Published 27-Nov-1987 in the Denver Post
Copyright ©1987 by Ed Quillen. All rights reserved.

Judge Pecksniff slammed down his gavel and scanned the crowded docket -- the usual assortment of felons and misdemeanants hauled in by the Grammar Patrol and the Syntax Squad.

The judge addressed the first defendant. State Sen. Les Fowler, you stand accused of a misdemeanor, to wit, failure to make a pronoun agree in number with its antecedent.

The state senator asked for a clarification of the charge.

Pecksniff glanced at his papers. Senator, during the discussion of the state's banking crisis, you said The individual has a responsibility to look at the institution before they put money into it.

Note that individual is singular. You obviously knew that because you followed individual with has, a singular verb. So far, so good. But the subsequent pronoun you chose was they, a plural, when the laws of English grammar -- and now the laws of Colorado -- require a pronoun to match its antecedent. You should have said The individual has a responsibility to look at the institution before he puts money into it. Is that clear now?

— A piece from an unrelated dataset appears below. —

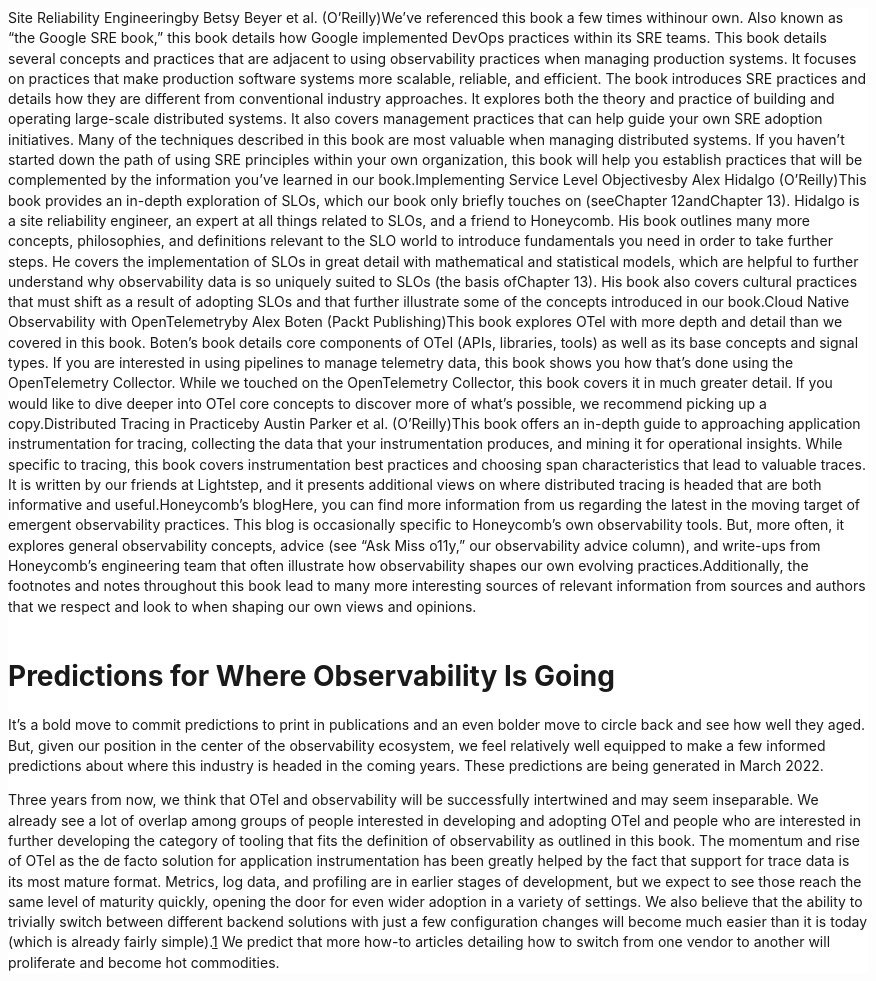 Site Reliability Engineeringby Betsy Beyer et al. (O’Reilly)We’ve referenced this book a few times withinour own. Also known as “the Google SRE book,” this book details how Google implemented DevOps practices within its SRE teams. This book details several concepts and practices that are adjacent to using observability practices when managing production systems. It focuses on practices that make production software systems more scalable, reliable, and efficient. The book introduces SRE practices and details how they are different from conventional industry approaches. It explores both the theory and practice of building and operating large-scale distributed systems. It also covers management practices that can help guide your own SRE adoption initiatives. Many of the techniques described in this book are most valuable when managing distributed systems. If you haven’t started down the path of using SRE principles within your own organization, this book will help you establish practices that will be complemented by the information you’ve learned in our book.Implementing Service Level Objectivesby Alex Hidalgo (O’Reilly)This book provides an in-depth exploration of SLOs, which our book only briefly touches on (seeChapter 12andChapter 13). Hidalgo is a site reliability engineer, an expert at all things related to SLOs, and a friend to Honeycomb. His book outlines many more concepts, philosophies, and definitions relevant to the SLO world to introduce fundamentals you need in order to take further steps. He covers the implementation of SLOs in great detail with mathematical and statistical models, which are helpful to further understand why observability data is so uniquely suited to SLOs (the basis ofChapter 13). His book also covers cultural practices that must shift as a result of adopting SLOs and that further illustrate some of the concepts introduced in our book.Cloud Native Observability with OpenTelemetryby Alex Boten (Packt Publishing)This book explores OTel with more depth and detail than we covered in this book. Boten’s book details core components of OTel (APIs, libraries, tools) as well as its base concepts and signal types. If you are interested in using pipelines to manage telemetry data, this book shows you how that’s done using the OpenTelemetry Collector. While we touched on the OpenTelemetry Collector, this book covers it in much greater detail. If you would like to dive deeper into OTel core concepts to discover more of what’s possible, we recommend picking up a copy.Distributed Tracing in Practiceby Austin Parker et al. (O’Reilly)This book offers an in-depth guide to approaching application instrumentation for tracing, collecting the data that your instrumentation produces, and mining it for operational insights. While specific to tracing, this book covers instrumentation best practices and choosing span characteristics that lead to valuable traces. It is written by our friends at Lightstep, and it presents additional views on where distributed tracing is headed that are both informative and useful.Honeycomb’s blogHere, you can find more information from us regarding the latest in the moving target of emergent observability practices. This blog is occasionally specific to Honeycomb’s own observability tools. But, more often, it explores general observability concepts, advice (see “Ask Miss o11y,” our observability advice column), and write-ups from Honeycomb’s engineering team that often illustrate how observability shapes our own evolving practices.Additionally, the footnotes and notes throughout this book lead to many more interesting sources of relevant information from sources and authors that we respect and look to when shaping our own views and opinions.

# Predictions for Where Observability Is Going

It’s a bold move to commit predictions to print in publications and an even bolder move to circle back and see how well they aged. But, given our position in the center of the observability ecosystem, we feel relatively well equipped to make a few informed predictions about where this industry is headed in the coming years. These predictions are being generated in March 2022.

Three years from now, we think that OTel and observability will be successfully intertwined and may seem inseparable. We already see a lot of overlap among groups of people interested in developing and adopting OTel and people who are interested in further developing the category of tooling that fits the definition of observability as outlined in this book. The momentum and rise of OTel as the de facto solution for application instrumentation has been greatly helped by the fact that support for trace data is its most mature format. Metrics, log data, and profiling are in earlier stages of development, but we expect to see those reach the same level of maturity quickly, opening the door for even wider adoption in a variety of settings. We also believe that the ability to trivially switch between different backend solutions with just a few configuration changes will become much easier than it is today (which is already fairly simple).[1](https://learning.oreilly.com/library/view/observability-engineering/9781492076438/ch22.html#ch01fn22) We predict that more how-to articles detailing how to switch from one vendor to another will proliferate and become hot commodities.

The senator nodded, admitting his guilt. He then asked for mercy because his intentions had been honorable. Many women feel offended by the traditional construction. Using he or she avoids giving such offense, at the expense of convoluted expression. Saying they instead of he or he or she seemed the most sensible locution.

Judge Pecksniff nodded. I often hear that excuse, senator. If you should be arrested again on this charge, perhaps you will appear before a feminist judge who agrees with you. But I remind you that in this court, gender is a grammatical concept, not a physical one. You shall have 30 days to think about grammar and prison overcrowding.

As the dismayed senator was led away by the bailiff, the next defendant stood before Judge Pecksniff.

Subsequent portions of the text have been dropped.